**What the task requires:** Your answer should reproduce the full set of records exactly as given.

**Stored data:**
# # # # #

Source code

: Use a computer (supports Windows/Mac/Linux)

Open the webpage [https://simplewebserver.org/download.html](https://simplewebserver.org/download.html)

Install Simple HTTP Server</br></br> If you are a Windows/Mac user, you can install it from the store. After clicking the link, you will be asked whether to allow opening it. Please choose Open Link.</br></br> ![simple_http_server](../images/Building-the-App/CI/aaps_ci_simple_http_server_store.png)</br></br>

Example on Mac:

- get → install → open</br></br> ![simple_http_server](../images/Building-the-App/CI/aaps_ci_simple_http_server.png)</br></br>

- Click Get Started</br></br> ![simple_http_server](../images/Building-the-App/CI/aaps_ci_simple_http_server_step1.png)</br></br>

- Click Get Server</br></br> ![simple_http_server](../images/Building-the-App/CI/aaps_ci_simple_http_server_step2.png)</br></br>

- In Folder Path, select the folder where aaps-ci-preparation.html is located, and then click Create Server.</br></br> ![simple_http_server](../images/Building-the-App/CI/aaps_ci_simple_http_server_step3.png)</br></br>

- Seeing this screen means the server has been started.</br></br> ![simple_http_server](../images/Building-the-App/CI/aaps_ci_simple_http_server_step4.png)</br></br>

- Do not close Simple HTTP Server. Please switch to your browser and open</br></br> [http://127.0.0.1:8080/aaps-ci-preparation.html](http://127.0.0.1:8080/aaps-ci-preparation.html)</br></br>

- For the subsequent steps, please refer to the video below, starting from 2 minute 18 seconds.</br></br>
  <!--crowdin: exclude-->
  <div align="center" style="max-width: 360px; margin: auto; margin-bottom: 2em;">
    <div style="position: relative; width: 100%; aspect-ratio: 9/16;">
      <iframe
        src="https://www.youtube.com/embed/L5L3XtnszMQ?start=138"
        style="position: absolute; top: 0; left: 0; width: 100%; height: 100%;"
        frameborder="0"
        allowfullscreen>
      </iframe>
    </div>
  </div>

# # # # #

**Result:**
Source code

: Use a computer (supports Windows/Mac/Linux)

Open the webpage [https://simplewebserver.org/download.html](https://simplewebserver.org/download.html)

Install Simple HTTP Server</br></br> If you are a Windows/Mac user, you can install it from the store. After clicking the link, you will be asked whether to allow opening it. Please choose Open Link.</br></br> ![simple_http_server](../images/Building-the-App/CI/aaps_ci_simple_http_server_store.png)</br></br>

Example on Mac:

- get → install → open</br></br> ![simple_http_server](../images/Building-the-App/CI/aaps_ci_simple_http_server.png)</br></br>

- Click Get Started</br></br> ![simple_http_server](../images/Building-the-App/CI/aaps_ci_simple_http_server_step1.png)</br></br>

- Click Get Server</br></br> ![simple_http_server](../images/Building-the-App/CI/aaps_ci_simple_http_server_step2.png)</br></br>

- In Folder Path, select the folder where aaps-ci-preparation.html is located, and then click Create Server.</br></br> ![simple_http_server](../images/Building-the-App/CI/aaps_ci_simple_http_server_step3.png)</br></br>

- Seeing this screen means the server has been started.</br></br> ![simple_http_server](../images/Building-the-App/CI/aaps_ci_simple_http_server_step4.png)</br></br>

- Do not close Simple HTTP Server. Please switch to your browser and open</br></br> [http://127.0.0.1:8080/aaps-ci-preparation.html](http://127.0.0.1:8080/aaps-ci-preparation.html)</br></br>

- For the subsequent steps, please refer to the video below, starting from 2 minute 18 seconds.</br></br>
  <!--crowdin: exclude-->
  <div align="center" style="max-width: 360px; margin: auto; margin-bottom: 2em;">
    <div style="position: relative; width: 100%; aspect-ratio: 9/16;">
      <iframe
        src="https://www.youtube.com/embed/L5L3XtnszMQ?start=138"
        style="position: absolute; top: 0; left: 0; width: 100%; height: 100%;"
        frameborder="0"
        allowfullscreen>
      </iframe>
    </div>
  </div>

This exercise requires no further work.